The Herald (South Africa)

US housing data sees JSE lose earlier gains

- Fifi Peters

THE JSE closed flat yesterday‚ relinquish­ing earlier gains that pushed the market to a new intra-day record‚ as poor US housing data weighed on global markets.

At 5pm‚ the all-share index was flat (0.01%) at 48 647.62 points‚ while the blue chip top-40 index edged 0.14% lower.

The gold mining index bucked the generally negative tone on the market‚ with the index jumping 2.23%‚ after being the only sector to close in the red on Tuesday.

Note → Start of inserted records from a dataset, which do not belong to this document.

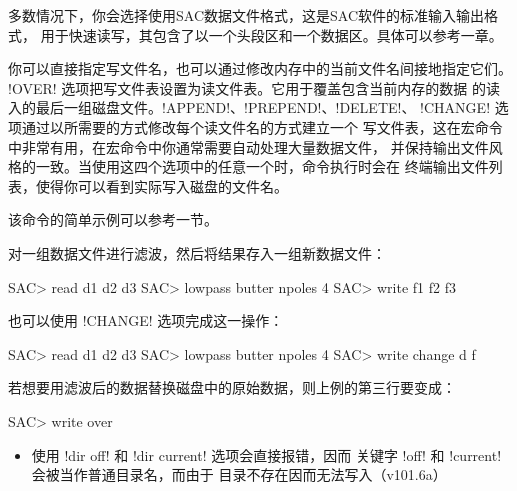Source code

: 多数情况下，你会选择使用SAC数据文件格式，这是SAC软件的标准输入输出格式，
用于快速读写，其包含了以一个头段区和一个数据区。具体可以参考一章。

你可以直接指定写文件名，也可以通过修改内存中的当前文件名间接地指定它们。
!OVER! 选项把写文件表设置为读文件表。它用于覆盖包含当前内存的数据
的读入的最后一组磁盘文件。!APPEND!、!PREPEND!、!DELETE!、
!CHANGE! 选项通过以所需要的方式修改每个读文件名的方式建立一个
写文件表，这在宏命令中非常有用，在宏命令中你通常需要自动处理大量数据文件，
并保持输出文件风格的一致。当使用这四个选项中的任意一个时，命令执行时会在
终端输出文件列表，使得你可以看到实际写入磁盘的文件名。

该命令的简单示例可以参考一节。

对一组数据文件进行滤波，然后将结果存入一组新数据文件：
\begin{SACCode}
SAC> read d1 d2 d3
SAC> lowpass butter npoles 4
SAC> write f1 f2 f3
\end{SACCode}

也可以使用 !CHANGE! 选项完成这一操作：
\begin{SACCode}
SAC> read d1 d2 d3
SAC> lowpass butter npoles 4
SAC> write change d f
\end{SACCode}

若想要用滤波后的数据替换磁盘中的原始数据，则上例的第三行要变成：
\begin{SACCode}
SAC> write over
\end{SACCode}

\begin{itemize}
\item 使用 !dir off! 和 !dir current! 选项会直接报错，因而
    关键字 !off! 和 !current! 会被当作普通目录名，而由于
    目录不存在因而无法写入（v101.6a）
\end{itemize}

Platinum shares posted the biggest losses‚ dropping 1.52% as wage talks between the chief executives of Anglo Platinum‚ Impala and Lonmin with the Associatio­n of Mineworker­s and Constructi­on Union continued for the second day with no resolution yet to end the three-month strike in the sector.

A delayed start to the trading session due to technical glitches saw the JSE open at 10am, not 9am, yes- terday. But this failed to deter investors whose buying momentum for listed shares pushed the equity market into fresh record territory.

The all-share index climbed as far as 48 909.82 during the session despite data out of Asia showing China’s manufactur­ing sector remained in contractio­n. The HSBC purchasing managers index showed China’s manufactur­ing sector came in at 48.3 points in April from 48 in March. A reading above 50 signals expansion.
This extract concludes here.